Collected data

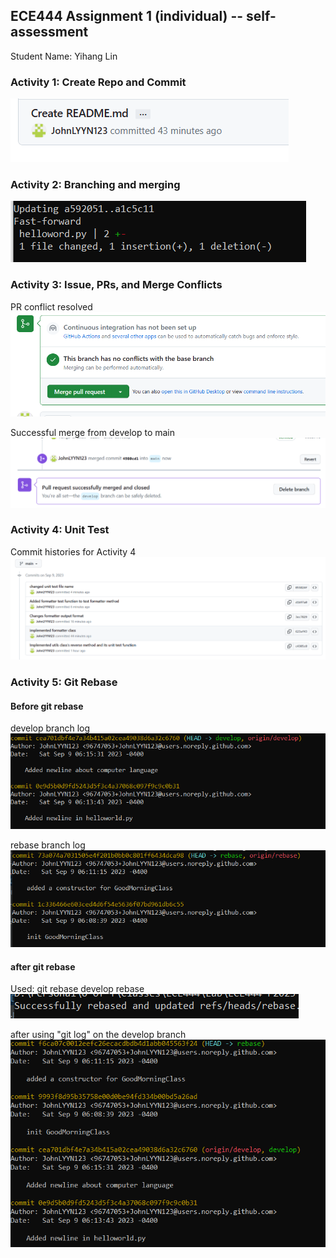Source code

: ## ECE444 Assignment 1 (individual) -- self-assessment
Student Name: Yihang Lin

### Activity 1: Create Repo and Commit
![img_1.png](img_1.png)

### Activity 2: Branching and merging
![img.png](img.png)

### Activity 3: Issue, PRs, and Merge Conflicts
PR conflict resolved
![img_2.png](img_2.png)

Successful merge from develop to main
![img_3.png](img_3.png)

### Activity 4: Unit Test
Commit histories for Activity 4
![img_4.png](img_4.png)

### Activity 5: Git Rebase
#### Before git rebase
develop branch log
![img_5.png](img_5.png)

rebase branch log
![img_6.png](img_6.png)

#### after git rebase

Used: git rebase develop rebase
![img_7.png](img_7.png)

after using "git log" on the develop branch
![img_8.png](img_8.png)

▸ **WORK ORDER**
Apart from the images, every line above is to be given again exactly.

▸ **ANSWER**
Source code

: ## ECE444 Assignment 1 (individual) -- self-assessment
Student Name: Yihang Lin

### Activity 1: Create Repo and Commit
![img_1.png](img_1.png)

### Activity 2: Branching and merging
![img.png](img.png)

### Activity 3: Issue, PRs, and Merge Conflicts
PR conflict resolved
![img_2.png](img_2.png)

Successful merge from develop to main
![img_3.png](img_3.png)

### Activity 4: Unit Test
Commit histories for Activity 4
![img_4.png](img_4.png)

### Activity 5: Git Rebase
#### Before git rebase
develop branch log
![img_5.png](img_5.png)

rebase branch log
![img_6.png](img_6.png)

#### after git rebase

Used: git rebase develop rebase
![img_7.png](img_7.png)

after using "git log" on the develop branch
![img_8.png](img_8.png)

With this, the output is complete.